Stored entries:
*** Begin section ***
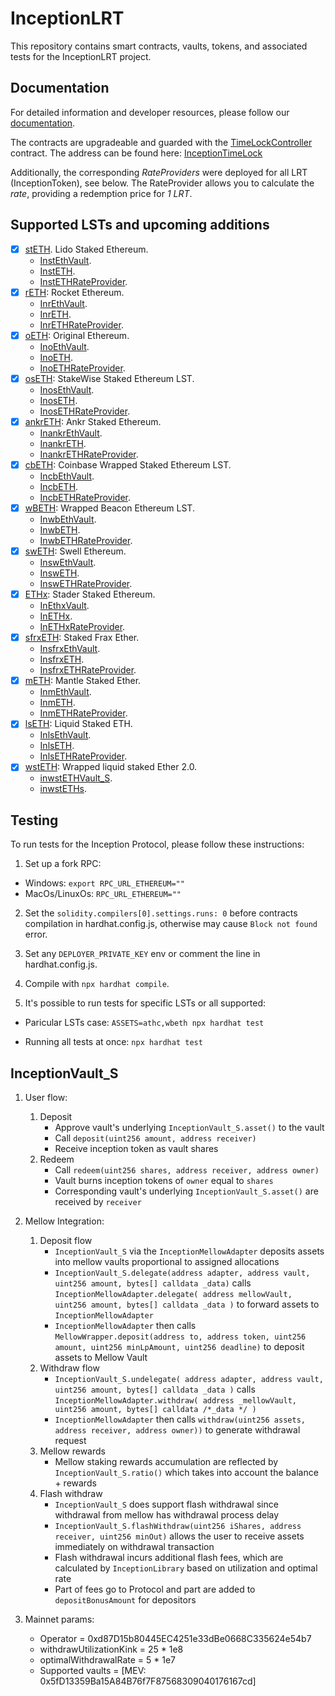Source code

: # InceptionLRT

This repository contains smart contracts, vaults, tokens, and associated tests for the InceptionLRT project.

## Documentation

For detailed information and developer resources, please follow our [documentation](https://docs.inceptionlrt.com/contracts).

The contracts are upgradeable and guarded with the [TimeLockController](https://docs.openzeppelin.com/contracts/4.x/api/governance#TimelockController) contract.
The address can be found here: [InceptionTimeLock](https://etherscan.io/address/0x650bd9dee50e3ee15cbb49749ff6abcf55a8fb1e)

Additionally, the corresponding _RateProviders_ were deployed for all LRT (InceptionToken), see below. The RateProvider allows you to calculate the _rate_, providing a redemption price for _1 LRT_.

## Supported LSTs and upcoming additions

- [x] [stETH](https://etherscan.io/address/0xae7ab96520DE3A18E5e111B5EaAb095312D7fE84). Lido Staked Ethereum.
  - [InstEthVault](https://etherscan.io/address/0x814CC6B8fd2555845541FB843f37418b05977d8d).
  - [InstETH](https://etherscan.io/address/0x7FA768E035F956c41d6aeaa3Bd857e7E5141CAd5).
  - [InstETHRateProvider](https://etherscan.io/address/0x343281bb5029c4b698fe736d800115ac64d5de39).
- [x] [rETH](https://etherscan.io/address/0xae78736cd615f374d3085123a210448e74fc6393): Rocket Ethereum.
  - [InrEthVault](https://etherscan.io/address/0x1Aa53BC4Beb82aDf7f5EDEE9e3bBF3434aD59F12).
  - [InrETH](https://etherscan.io/address/0x80d69e79258FE9D056c822461c4eb0B4ca8802E2).
  - [InrETHRateProvider](https://etherscan.io/address/0xD6d553327b16dd6076D69c2DAEc91A50dD1E9F66).
- [x] [oETH](https://etherscan.io/address/0x856c4Efb76C1D1AE02e20CEB03A2A6a08b0b8dC3): Original Ethereum.
  - [InoEthVault](https://etherscan.io/address/0x4878F636A9Aa314B776Ac51A25021C44CAF86bEd).
  - [InoETH](https://etherscan.io/address/0x9181f633E9B9F15A32d5e37094F4C93b333e0E92).
  - [InoETHRateProvider](https://etherscan.io/address/0xbd600020f943f7C61a8123fE2720A05434A3B38b).
- [x] [osETH](https://etherscan.io/address/0xf1C9acDc66974dFB6dEcB12aA385b9cD01190E38): StakeWise Staked Ethereum LST.
  - [InosEthVault](https://etherscan.io/address/0xA9F8c770661BeE8DF2D026edB1Cb6FF763C780FF).
  - [InosETH](https://etherscan.io/address/0xfD07fD5EBEa6F24888a397997E262179Bf494336).
  - [InosETHRateProvider](https://etherscan.io/address/0x1F27848Ae927Ba278eE575e4A55f6c7ED7BFFe8C).
- [x] [ankrETH](https://etherscan.io/address/0xe95a203b1a91a908f9b9ce46459d101078c2c3cb): Ankr Staked Ethereum.
  - [InankrEthVault](https://etherscan.io/address/0x36B429439AB227fAB170A4dFb3321741c8815e55).
  - [InankrETH](https://etherscan.io/address/0xfa2629B9cF3998D52726994E0FcdB750224D8B9D).
  - [InankrETHRateProvider](https://etherscan.io/address/0x8bC73134A736437da780570308d3b37b67174ddb).
- [x] [cbETH](https://etherscan.io/address/0xBe9895146f7AF43049ca1c1AE358B0541Ea49704): Coinbase Wrapped Staked Ethereum LST.
  - [IncbEthVault](https://etherscan.io/address/0xfE715358368416E01d3A961D3a037b7359735d5e).
  - [IncbETH](https://etherscan.io/address/0xBf19Eead55a6B100667f04F8FBC5371E03E8ab2E).
  - [IncbETHRateProvider](https://etherscan.io/address/0xa1Bb72c5915a7e2C85BaeA2C563858eaCB3F7A45).
- [x] [wBETH](https://etherscan.io/address/0xa2e3356610840701bdf5611a53974510ae27e2e1): Wrapped Beacon Ethereum LST.
  - [InwbEthVault](https://etherscan.io/address/0xC0660932C5dCaD4A1409b7975d147203B1e9A2B6).
  - [InwbETH](https://etherscan.io/address/0xDA9B11Cd701e10C2Ec1a284f80820eDD128c5246).
  - [InwbETHRateProvider](https://etherscan.io/address/0x69c59c3DD7566eb12792203f8F832ca81a050eB1).
- [x] [swETH](https://etherscan.io/address/0xf951e335afb289353dc249e82926178eac7ded78): Swell Ethereum.
  - [InswEthVault](https://etherscan.io/address/0xc4181dC7BB31453C4A48689ce0CBe975e495321c).
  - [InswETH](https://etherscan.io/address/0xC3ADe5aCe1bBb033CcAE8177C12Ecbfa16bD6A9D).
  - [InswETHRateProvider](https://etherscan.io/address/0xebFa0353DFF1801F5c8Ea07448771D6FadD1E721).
- [x] [ETHx](https://etherscan.io/address/0xA35b1B31Ce002FBF2058D22F30f95D405200A15b): Stader Staked Ethereum.
  - [InEthxVault](https://etherscan.io/address/0x90E80E25ABDB6205B08DeBa29a87f7eb039023C2).
  - [InETHx](https://etherscan.io/address/0x57a5a0567187FF4A8dcC1A9bBa86155E355878F2).
  - [InETHxRateProvider](https://etherscan.io/address/0xd812bA3543f9aB64b2BCBcE34fb3b00bFF2bA2FC).
- [x] [sfrxETH](https://etherscan.io/address/0xac3e018457b222d93114458476f3e3416abbe38f): Staked Frax Ether.
  - [InsfrxEthVault](https://etherscan.io/address/0x295234B7E370a5Db2D2447aCA83bc7448f151161).
  - [InsfrxETH](https://etherscan.io/address/0x668308d77be3533c909a692302Cb4D135Bf8041C).
  - [InsfrxETHRateProvider](https://etherscan.io/address/0x07f86901057F392fd3A508b8AbcbaafB08c13B1e).
- [x] [mETH](https://etherscan.io/address/0xd5F7838F5C461fefF7FE49ea5ebaF7728bB0ADfa): Mantle Staked Ether.
  - [InmEthVault](https://etherscan.io/address/0xd0ee89d82183D7Ddaef14C6b4fC0AA742F426355).
  - [InmETH](https://etherscan.io/address/0xeCf3672A6d2147E2A77f07069Fb48d8Cf6F6Fbf9).
  - [InmETHRateProvider](https://etherscan.io/address/0xA22A7A8c550760574Fd7b722C9f7100902D57707).
- [x] [lsETH](https://etherscan.io/address/0x8c1BEd5b9a0928467c9B1341Da1D7BD5e10b6549): Liquid Staked ETH.
  - [InlsEthVault](https://etherscan.io/address/0x6E17a8b5D33e6DBdB9fC61d758BF554b6AD93322).
  - [InlsETH](https://etherscan.io/address/0x94B888E11a9E960A9c3B3528EB6aC807B27Ca62E).
  - [InlsETHRateProvider](https://etherscan.io/address/0x20f6d8e1e821Bd5B94f7bF725AF304Bc5ef09c36).
- [x] [wstETH](https://etherscan.io/address/0x7f39C581F595B53c5cb19bD0b3f8dA6c935E2Ca0): Wrapped liquid staked Ether 2.0.
  - [inwstETHVault_S](https://etherscan.io/address/0xf9D9F828989A624423C48b95BC04E9Ae0ef5Ec97).
  - [inwstETHs](https://etherscan.io/address/0x8E0789d39db454DBE9f4a77aCEF6dc7c69f6D552).

## Testing

To run tests for the Inception Protocol, please follow these instructions:

1. Set up a fork RPC:

- Windows: `export RPC_URL_ETHEREUM=""`
- MacOs/LinuxOs: `RPC_URL_ETHEREUM=""`

2. Set the `solidity.compilers[0].settings.runs: 0` before contracts compilation in hardhat.config.js,
   otherwise may cause `Block not found` error.

3. Set any `DEPLOYER_PRIVATE_KEY` env or comment the line in hardhat.config.js.

4. Compile with `npx hardhat compile`.

5. It's possible to run tests for specific LSTs or all supported:

- Paricular LSTs case:
  `ASSETS=athc,wbeth npx hardhat test`

- Running all tests at once:
  `npx hardhat test`

## InceptionVault_S
1. User flow:
   
    1. Deposit
        - Approve vault's underlying `InceptionVault_S.asset()` to the vault
        - Call `deposit(uint256 amount, address receiver)`
        - Receive inception token as vault shares
    2. Redeem
        - Call `redeem(uint256 shares, address receiver, address owner)`
        - Vault burns inception tokens of `owner` equal to `shares`
        - Corresponding vault's underlying `InceptionVault_S.asset()` are received by `receiver`
2. Mellow Integration:
   
    1. Deposit flow
        - `InceptionVault_S` via the `InceptionMellowAdapter` deposits assets into mellow vaults proportional to assigned allocations
        - `InceptionVault_S.delegate(address adapter, address vault, uint256 amount, bytes[] calldata _data)` calls `InceptionMellowAdapter.delegate( address mellowVault, uint256 amount, bytes[] calldata _data )` to forward assets to `InceptionMellowAdapter`
        - `InceptionMellowAdapter` then calls `MellowWrapper.deposit(address to, address token, uint256 amount, uint256 minLpAmount, uint256 deadline)` to deposit assets to Mellow Vault
    2. Withdraw flow
        - `InceptionVault_S.undelegate( address adapter, address vault, uint256 amount, bytes[] calldata _data )` calls `InceptionMellowAdapter.withdraw( address _mellowVault, uint256 amount, bytes[] calldata /*_data */ )`
        - `InceptionMellowAdapter` then calls `withdraw(uint256 assets, address receiver, address owner))` to generate withdrawal request
    3. Mellow rewards
        - Mellow staking rewards accumulation are reflected by `InceptionVault_S.ratio()` which takes into account the balance + rewards
    4. Flash withdraw
        - `InceptionVault_S` does support flash withdrawal since withdrawal from mellow has withdrawal process delay
        - `InceptionVault_S.flashWithdraw(uint256 iShares, address receiver, uint256 minOut)` allows the user to receive assets immediately on withdrawal transaction
        - Flash withdrawal incurs additional flash fees, which are calculated by `InceptionLibrary` based on utilization and optimal rate
        - Part of fees go to Protocol and part are added to `depositBonusAmount` for depositors
3. Mainnet params:
   
    - Operator = 0xd87D15b80445EC4251e33dBe0668C335624e54b7
    - withdrawUtilizationKink = 25 * 1e8
    - optimalWithdrawalRate = 5 * 1e7
    - Supported vaults = [MEV: 0x5fD13359Ba15A84B76f7F87568309040176167cd]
*** End section ***
→ Exercise instructions
Select and copy each line from the data that includes the word "LSTs".

→ Answer space
## Supported LSTs and upcoming additions
5. It's possible to run tests for specific LSTs or all supported:
- Paricular LSTs case:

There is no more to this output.